» GIVEN RECORDS:
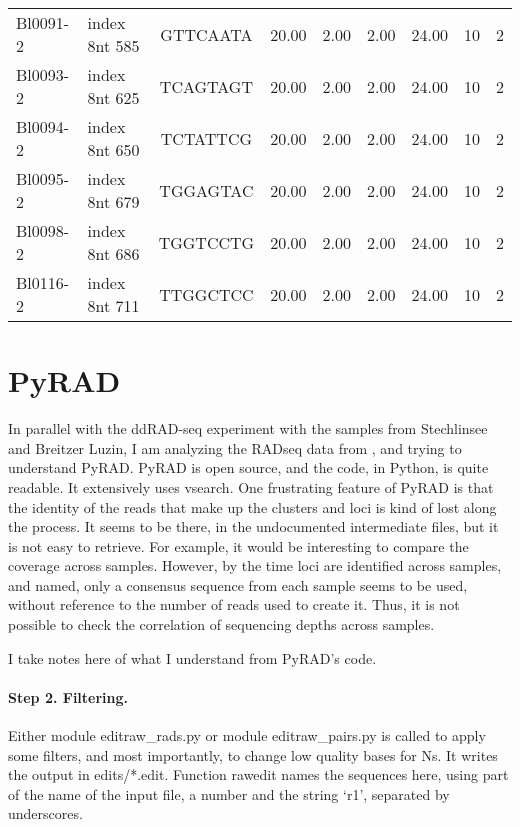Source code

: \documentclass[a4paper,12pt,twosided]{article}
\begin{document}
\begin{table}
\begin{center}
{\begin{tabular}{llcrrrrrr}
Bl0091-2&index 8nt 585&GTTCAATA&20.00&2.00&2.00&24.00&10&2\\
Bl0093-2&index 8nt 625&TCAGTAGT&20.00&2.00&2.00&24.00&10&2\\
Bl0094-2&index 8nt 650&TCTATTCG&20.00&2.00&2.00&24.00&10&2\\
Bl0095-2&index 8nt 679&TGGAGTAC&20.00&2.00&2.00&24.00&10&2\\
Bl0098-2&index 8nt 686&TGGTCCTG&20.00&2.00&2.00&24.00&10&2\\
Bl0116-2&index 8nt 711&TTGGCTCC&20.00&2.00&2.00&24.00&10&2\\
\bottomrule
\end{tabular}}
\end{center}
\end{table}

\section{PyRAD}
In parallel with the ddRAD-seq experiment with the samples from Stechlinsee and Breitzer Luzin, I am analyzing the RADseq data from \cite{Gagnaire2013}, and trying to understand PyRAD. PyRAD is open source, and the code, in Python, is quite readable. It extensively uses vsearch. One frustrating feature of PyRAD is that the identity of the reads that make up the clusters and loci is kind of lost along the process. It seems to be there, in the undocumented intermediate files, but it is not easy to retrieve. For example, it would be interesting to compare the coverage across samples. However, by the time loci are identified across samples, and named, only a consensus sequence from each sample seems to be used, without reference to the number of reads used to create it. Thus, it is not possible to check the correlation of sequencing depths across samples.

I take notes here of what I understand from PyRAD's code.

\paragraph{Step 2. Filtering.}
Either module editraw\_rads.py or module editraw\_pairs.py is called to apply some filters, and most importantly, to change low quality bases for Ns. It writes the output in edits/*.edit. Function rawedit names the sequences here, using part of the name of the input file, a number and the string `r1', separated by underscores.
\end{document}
* * *
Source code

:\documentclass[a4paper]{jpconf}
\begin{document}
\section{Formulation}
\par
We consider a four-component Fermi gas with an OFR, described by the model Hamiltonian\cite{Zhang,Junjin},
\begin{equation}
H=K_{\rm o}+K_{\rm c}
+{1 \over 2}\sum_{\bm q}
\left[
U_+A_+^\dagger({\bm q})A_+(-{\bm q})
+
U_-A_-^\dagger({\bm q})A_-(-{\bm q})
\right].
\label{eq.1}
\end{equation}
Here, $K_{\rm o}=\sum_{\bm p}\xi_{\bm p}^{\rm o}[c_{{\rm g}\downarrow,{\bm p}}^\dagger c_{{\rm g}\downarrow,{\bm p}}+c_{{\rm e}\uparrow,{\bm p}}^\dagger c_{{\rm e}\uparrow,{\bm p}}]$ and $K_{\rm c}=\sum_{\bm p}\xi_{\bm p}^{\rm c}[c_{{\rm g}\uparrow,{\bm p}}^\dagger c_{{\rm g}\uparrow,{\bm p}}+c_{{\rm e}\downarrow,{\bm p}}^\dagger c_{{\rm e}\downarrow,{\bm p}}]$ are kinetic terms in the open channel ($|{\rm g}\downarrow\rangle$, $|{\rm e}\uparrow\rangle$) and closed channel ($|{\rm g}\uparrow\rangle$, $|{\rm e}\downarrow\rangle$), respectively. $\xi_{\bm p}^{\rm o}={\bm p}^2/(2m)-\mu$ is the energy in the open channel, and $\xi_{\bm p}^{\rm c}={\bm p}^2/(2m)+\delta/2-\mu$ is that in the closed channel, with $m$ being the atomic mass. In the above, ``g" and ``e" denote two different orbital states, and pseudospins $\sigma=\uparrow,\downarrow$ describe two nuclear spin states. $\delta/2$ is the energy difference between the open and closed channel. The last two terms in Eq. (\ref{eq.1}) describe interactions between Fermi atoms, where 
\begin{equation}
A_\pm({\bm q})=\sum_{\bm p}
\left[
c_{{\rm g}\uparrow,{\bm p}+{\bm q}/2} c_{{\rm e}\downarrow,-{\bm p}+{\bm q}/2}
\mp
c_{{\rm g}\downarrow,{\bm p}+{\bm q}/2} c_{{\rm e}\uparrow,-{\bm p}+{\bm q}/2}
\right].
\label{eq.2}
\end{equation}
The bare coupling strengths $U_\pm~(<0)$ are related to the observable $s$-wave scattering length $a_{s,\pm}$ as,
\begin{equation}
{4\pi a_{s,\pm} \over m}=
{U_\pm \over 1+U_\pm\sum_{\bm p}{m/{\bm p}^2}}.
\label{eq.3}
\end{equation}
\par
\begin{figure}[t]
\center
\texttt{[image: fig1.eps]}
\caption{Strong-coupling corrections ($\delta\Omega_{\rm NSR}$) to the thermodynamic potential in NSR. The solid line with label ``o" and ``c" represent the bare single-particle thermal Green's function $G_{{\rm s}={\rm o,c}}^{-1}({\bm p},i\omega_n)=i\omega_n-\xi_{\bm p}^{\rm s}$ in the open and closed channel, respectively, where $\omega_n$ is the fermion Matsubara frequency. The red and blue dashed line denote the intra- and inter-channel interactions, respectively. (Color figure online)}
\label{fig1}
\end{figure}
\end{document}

» WHAT YOU HAVE TO DO:
The lines to copy are those above that contain "section".

» TASK OUTPUT:
\section{PyRAD}
\section{Formulation}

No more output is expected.